===== Provided entries =====

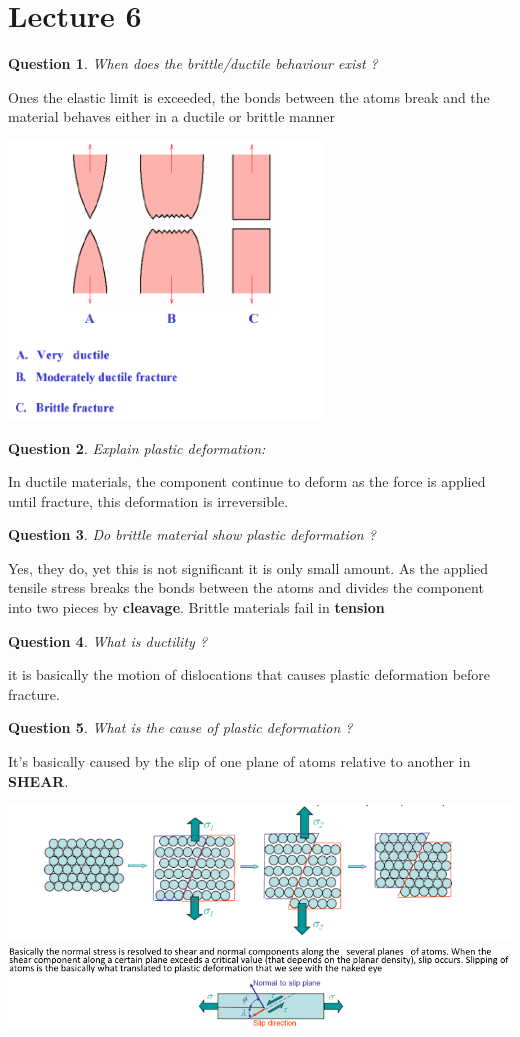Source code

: \documentclass[13]{article}
\newtheorem{exer}{Question}
\begin{document}
\section{Lecture 6}
\begin{exer}
When does the brittle/ductile behaviour exist ?
\end{exer}
Ones the elastic limit is exceeded, the bonds between the atoms break and the material behaves either in a ductile or brittle manner 
\begin{center}
\includegraphics[scale=0.5]{figures/9.png}
\end{center}
\begin{exer}
Explain plastic deformation:
\end{exer}
In ductile materials, the component continue to deform as the force is applied until fracture, this deformation is irreversible.
\begin{exer}
Do brittle material show plastic deformation ?
\end{exer}
Yes, they do, yet this is not significant it is only small amount. As the applied tensile stress breaks the bonds between the atoms and divides the component into two pieces by \textbf{cleavage}. Brittle materials fail in \textbf{tension}  
\begin{exer}
What is ductility ?
\end{exer}
it is basically the motion of dislocations that causes plastic deformation before fracture.
\begin{exer}
What is the cause of plastic deformation ?

\end{exer}
It's basically caused by the slip of one plane of atoms relative to another in \textbf{SHEAR}. 
\begin{center}
\includegraphics[scale=0.5]{figures/10.png} \includegraphics[scale=0.5]{figures/11.png}

\end{center}
\end{document}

=====

__Activity__
Output every entry above verbatim, but leave out the pictures.

__Exercise response__
Source code

: \documentclass[13]{article}
\newtheorem{exer}{Question}
\begin{document}
\section{Lecture 6}
\begin{exer}
When does the brittle/ductile behaviour exist ?
\end{exer}
Ones the elastic limit is exceeded, the bonds between the atoms break and the material behaves either in a ductile or brittle manner 
\begin{center}
\includegraphics[scale=0.5]{figures/9.png}
\end{center}
\begin{exer}
Explain plastic deformation:
\end{exer}
In ductile materials, the component continue to deform as the force is applied until fracture, this deformation is irreversible.
\begin{exer}
Do brittle material show plastic deformation ?
\end{exer}
Yes, they do, yet this is not significant it is only small amount. As the applied tensile stress breaks the bonds between the atoms and divides the component into two pieces by \textbf{cleavage}. Brittle materials fail in \textbf{tension}  
\begin{exer}
What is ductility ?
\end{exer}
it is basically the motion of dislocations that causes plastic deformation before fracture.
\begin{exer}
What is the cause of plastic deformation ?

\end{exer}
It's basically caused by the slip of one plane of atoms relative to another in \textbf{SHEAR}. 
\begin{center}
\includegraphics[scale=0.5]{figures/10.png} \includegraphics[scale=0.5]{figures/11.png}

\end{center}
\end{document}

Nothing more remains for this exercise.